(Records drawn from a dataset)
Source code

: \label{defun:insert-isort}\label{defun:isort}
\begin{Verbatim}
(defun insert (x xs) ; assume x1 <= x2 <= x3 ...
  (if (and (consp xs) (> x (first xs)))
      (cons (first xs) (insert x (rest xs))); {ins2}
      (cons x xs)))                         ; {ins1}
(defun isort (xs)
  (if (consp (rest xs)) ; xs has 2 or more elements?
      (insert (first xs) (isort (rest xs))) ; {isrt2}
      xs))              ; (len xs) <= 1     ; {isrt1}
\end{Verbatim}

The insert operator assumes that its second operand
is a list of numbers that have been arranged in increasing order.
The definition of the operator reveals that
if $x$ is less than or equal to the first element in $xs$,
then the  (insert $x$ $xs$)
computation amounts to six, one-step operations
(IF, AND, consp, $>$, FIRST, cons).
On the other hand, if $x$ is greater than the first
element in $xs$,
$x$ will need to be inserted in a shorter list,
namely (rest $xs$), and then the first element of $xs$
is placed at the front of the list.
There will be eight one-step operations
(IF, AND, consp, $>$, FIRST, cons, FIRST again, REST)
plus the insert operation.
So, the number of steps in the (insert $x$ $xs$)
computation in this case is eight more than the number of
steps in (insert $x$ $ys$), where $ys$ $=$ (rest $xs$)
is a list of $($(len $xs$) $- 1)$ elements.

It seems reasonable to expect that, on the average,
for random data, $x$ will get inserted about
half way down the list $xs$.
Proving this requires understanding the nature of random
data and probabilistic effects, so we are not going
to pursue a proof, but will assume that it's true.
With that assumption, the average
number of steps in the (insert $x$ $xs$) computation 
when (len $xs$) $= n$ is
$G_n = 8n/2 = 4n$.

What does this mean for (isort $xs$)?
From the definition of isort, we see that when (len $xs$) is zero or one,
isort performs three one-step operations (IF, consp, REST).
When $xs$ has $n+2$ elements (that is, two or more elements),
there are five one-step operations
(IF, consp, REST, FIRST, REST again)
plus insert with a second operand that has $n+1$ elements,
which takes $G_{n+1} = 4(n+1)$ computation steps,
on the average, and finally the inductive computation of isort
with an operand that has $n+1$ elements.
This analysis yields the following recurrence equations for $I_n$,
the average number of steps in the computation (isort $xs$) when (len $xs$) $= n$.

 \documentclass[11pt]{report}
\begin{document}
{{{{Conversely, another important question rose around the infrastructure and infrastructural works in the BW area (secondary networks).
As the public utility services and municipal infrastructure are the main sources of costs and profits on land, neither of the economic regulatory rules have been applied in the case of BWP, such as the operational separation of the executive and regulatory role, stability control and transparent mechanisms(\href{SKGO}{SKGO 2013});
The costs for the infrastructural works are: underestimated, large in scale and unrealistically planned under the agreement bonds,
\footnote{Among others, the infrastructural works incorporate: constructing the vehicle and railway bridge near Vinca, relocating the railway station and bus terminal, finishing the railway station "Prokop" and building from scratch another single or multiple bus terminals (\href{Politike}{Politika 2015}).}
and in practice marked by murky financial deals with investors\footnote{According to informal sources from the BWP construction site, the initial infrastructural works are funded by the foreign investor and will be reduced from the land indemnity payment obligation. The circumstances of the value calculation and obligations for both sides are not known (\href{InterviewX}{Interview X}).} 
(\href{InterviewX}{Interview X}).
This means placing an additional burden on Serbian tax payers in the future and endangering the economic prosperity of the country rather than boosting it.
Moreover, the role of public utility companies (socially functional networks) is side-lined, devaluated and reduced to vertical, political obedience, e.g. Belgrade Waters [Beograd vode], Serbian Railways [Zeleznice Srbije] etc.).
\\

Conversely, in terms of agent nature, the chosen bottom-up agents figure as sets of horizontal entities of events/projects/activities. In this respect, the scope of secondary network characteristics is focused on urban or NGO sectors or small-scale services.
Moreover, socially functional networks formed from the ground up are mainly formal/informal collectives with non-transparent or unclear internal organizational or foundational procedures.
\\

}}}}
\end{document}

• TASK OBJECTIVE: Return the lines above exactly, keeping every word.

• OUTPUT BELOW:
Source code

: \label{defun:insert-isort}\label{defun:isort}
\begin{Verbatim}
(defun insert (x xs) ; assume x1 <= x2 <= x3 ...
  (if (and (consp xs) (> x (first xs)))
      (cons (first xs) (insert x (rest xs))); {ins2}
      (cons x xs)))                         ; {ins1}
(defun isort (xs)
  (if (consp (rest xs)) ; xs has 2 or more elements?
      (insert (first xs) (isort (rest xs))) ; {isrt2}
      xs))              ; (len xs) <= 1     ; {isrt1}
\end{Verbatim}

The insert operator assumes that its second operand
is a list of numbers that have been arranged in increasing order.
The definition of the operator reveals that
if $x$ is less than or equal to the first element in $xs$,
then the  (insert $x$ $xs$)
computation amounts to six, one-step operations
(IF, AND, consp, $>$, FIRST, cons).
On the other hand, if $x$ is greater than the first
element in $xs$,
$x$ will need to be inserted in a shorter list,
namely (rest $xs$), and then the first element of $xs$
is placed at the front of the list.
There will be eight one-step operations
(IF, AND, consp, $>$, FIRST, cons, FIRST again, REST)
plus the insert operation.
So, the number of steps in the (insert $x$ $xs$)
computation in this case is eight more than the number of
steps in (insert $x$ $ys$), where $ys$ $=$ (rest $xs$)
is a list of $($(len $xs$) $- 1)$ elements.

It seems reasonable to expect that, on the average,
for random data, $x$ will get inserted about
half way down the list $xs$.
Proving this requires understanding the nature of random
data and probabilistic effects, so we are not going
to pursue a proof, but will assume that it's true.
With that assumption, the average
number of steps in the (insert $x$ $xs$) computation 
when (len $xs$) $= n$ is
$G_n = 8n/2 = 4n$.

What does this mean for (isort $xs$)?
From the definition of isort, we see that when (len $xs$) is zero or one,
isort performs three one-step operations (IF, consp, REST).
When $xs$ has $n+2$ elements (that is, two or more elements),
there are five one-step operations
(IF, consp, REST, FIRST, REST again)
plus insert with a second operand that has $n+1$ elements,
which takes $G_{n+1} = 4(n+1)$ computation steps,
on the average, and finally the inductive computation of isort
with an operand that has $n+1$ elements.
This analysis yields the following recurrence equations for $I_n$,
the average number of steps in the computation (isort $xs$) when (len $xs$) $= n$.

 \documentclass[11pt]{report}
\begin{document}
{{{{Conversely, another important question rose around the infrastructure and infrastructural works in the BW area (secondary networks).
As the public utility services and municipal infrastructure are the main sources of costs and profits on land, neither of the economic regulatory rules have been applied in the case of BWP, such as the operational separation of the executive and regulatory role, stability control and transparent mechanisms(\href{SKGO}{SKGO 2013});
The costs for the infrastructural works are: underestimated, large in scale and unrealistically planned under the agreement bonds,
\footnote{Among others, the infrastructural works incorporate: constructing the vehicle and railway bridge near Vinca, relocating the railway station and bus terminal, finishing the railway station "Prokop" and building from scratch another single or multiple bus terminals (\href{Politike}{Politika 2015}).}
and in practice marked by murky financial deals with investors\footnote{According to informal sources from the BWP construction site, the initial infrastructural works are funded by the foreign investor and will be reduced from the land indemnity payment obligation. The circumstances of the value calculation and obligations for both sides are not known (\href{InterviewX}{Interview X}).} 
(\href{InterviewX}{Interview X}).
This means placing an additional burden on Serbian tax payers in the future and endangering the economic prosperity of the country rather than boosting it.
Moreover, the role of public utility companies (socially functional networks) is side-lined, devaluated and reduced to vertical, political obedience, e.g. Belgrade Waters [Beograd vode], Serbian Railways [Zeleznice Srbije] etc.).
\\

Conversely, in terms of agent nature, the chosen bottom-up agents figure as sets of horizontal entities of events/projects/activities. In this respect, the scope of secondary network characteristics is focused on urban or NGO sectors or small-scale services.
Moreover, socially functional networks formed from the ground up are mainly formal/informal collectives with non-transparent or unclear internal organizational or foundational procedures.
\\

}}}}
\end{document}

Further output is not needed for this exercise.